__REQUIRED WORK__
Retype every entry word for word.

__DATA SUPPLIED__
• • • •
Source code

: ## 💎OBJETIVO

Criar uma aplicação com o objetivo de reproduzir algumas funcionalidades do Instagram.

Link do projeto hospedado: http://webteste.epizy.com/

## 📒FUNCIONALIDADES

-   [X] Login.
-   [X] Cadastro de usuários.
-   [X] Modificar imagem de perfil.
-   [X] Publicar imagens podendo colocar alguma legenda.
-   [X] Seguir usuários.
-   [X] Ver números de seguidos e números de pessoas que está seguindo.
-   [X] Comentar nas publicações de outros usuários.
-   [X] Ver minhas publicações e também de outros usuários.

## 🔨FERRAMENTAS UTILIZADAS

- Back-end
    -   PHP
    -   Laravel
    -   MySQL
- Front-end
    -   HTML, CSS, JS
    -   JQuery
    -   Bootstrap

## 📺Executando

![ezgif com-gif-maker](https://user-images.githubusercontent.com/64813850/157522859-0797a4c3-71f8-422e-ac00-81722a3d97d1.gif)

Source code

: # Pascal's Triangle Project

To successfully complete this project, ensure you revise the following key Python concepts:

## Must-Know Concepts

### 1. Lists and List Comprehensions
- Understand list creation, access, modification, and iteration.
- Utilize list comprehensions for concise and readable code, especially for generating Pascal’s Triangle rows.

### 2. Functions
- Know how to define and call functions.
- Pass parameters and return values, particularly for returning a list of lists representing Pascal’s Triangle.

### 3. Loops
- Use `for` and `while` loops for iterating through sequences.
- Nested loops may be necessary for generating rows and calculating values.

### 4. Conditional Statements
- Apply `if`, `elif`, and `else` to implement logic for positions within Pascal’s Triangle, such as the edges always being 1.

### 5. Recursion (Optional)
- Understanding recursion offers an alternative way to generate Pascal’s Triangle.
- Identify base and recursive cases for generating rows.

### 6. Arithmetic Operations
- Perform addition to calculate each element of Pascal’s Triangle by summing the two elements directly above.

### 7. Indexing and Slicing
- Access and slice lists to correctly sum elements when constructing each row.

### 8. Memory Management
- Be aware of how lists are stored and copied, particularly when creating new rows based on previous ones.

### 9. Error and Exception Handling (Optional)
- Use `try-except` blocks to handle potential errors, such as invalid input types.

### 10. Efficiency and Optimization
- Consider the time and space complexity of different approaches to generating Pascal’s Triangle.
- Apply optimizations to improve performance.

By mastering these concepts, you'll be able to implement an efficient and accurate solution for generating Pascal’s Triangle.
• • • •
__ANSWER TO THE EXERCISE__
Source code

: ## 💎OBJETIVO

Criar uma aplicação com o objetivo de reproduzir algumas funcionalidades do Instagram.

Link do projeto hospedado: http://webteste.epizy.com/

## 📒FUNCIONALIDADES

-   [X] Login.
-   [X] Cadastro de usuários.
-   [X] Modificar imagem de perfil.
-   [X] Publicar imagens podendo colocar alguma legenda.
-   [X] Seguir usuários.
-   [X] Ver números de seguidos e números de pessoas que está seguindo.
-   [X] Comentar nas publicações de outros usuários.
-   [X] Ver minhas publicações e também de outros usuários.

## 🔨FERRAMENTAS UTILIZADAS

- Back-end
    -   PHP
    -   Laravel
    -   MySQL
- Front-end
    -   HTML, CSS, JS
    -   JQuery
    -   Bootstrap

## 📺Executando

![ezgif com-gif-maker](https://user-images.githubusercontent.com/64813850/157522859-0797a4c3-71f8-422e-ac00-81722a3d97d1.gif)

Source code

: # Pascal's Triangle Project

To successfully complete this project, ensure you revise the following key Python concepts:

## Must-Know Concepts

### 1. Lists and List Comprehensions
- Understand list creation, access, modification, and iteration.
- Utilize list comprehensions for concise and readable code, especially for generating Pascal’s Triangle rows.

### 2. Functions
- Know how to define and call functions.
- Pass parameters and return values, particularly for returning a list of lists representing Pascal’s Triangle.

### 3. Loops
- Use `for` and `while` loops for iterating through sequences.
- Nested loops may be necessary for generating rows and calculating values.

### 4. Conditional Statements
- Apply `if`, `elif`, and `else` to implement logic for positions within Pascal’s Triangle, such as the edges always being 1.

### 5. Recursion (Optional)
- Understanding recursion offers an alternative way to generate Pascal’s Triangle.
- Identify base and recursive cases for generating rows.

### 6. Arithmetic Operations
- Perform addition to calculate each element of Pascal’s Triangle by summing the two elements directly above.

### 7. Indexing and Slicing
- Access and slice lists to correctly sum elements when constructing each row.

### 8. Memory Management
- Be aware of how lists are stored and copied, particularly when creating new rows based on previous ones.

### 9. Error and Exception Handling (Optional)
- Use `try-except` blocks to handle potential errors, such as invalid input types.

### 10. Efficiency and Optimization
- Consider the time and space complexity of different approaches to generating Pascal’s Triangle.
- Apply optimizations to improve performance.

By mastering these concepts, you'll be able to implement an efficient and accurate solution for generating Pascal’s Triangle.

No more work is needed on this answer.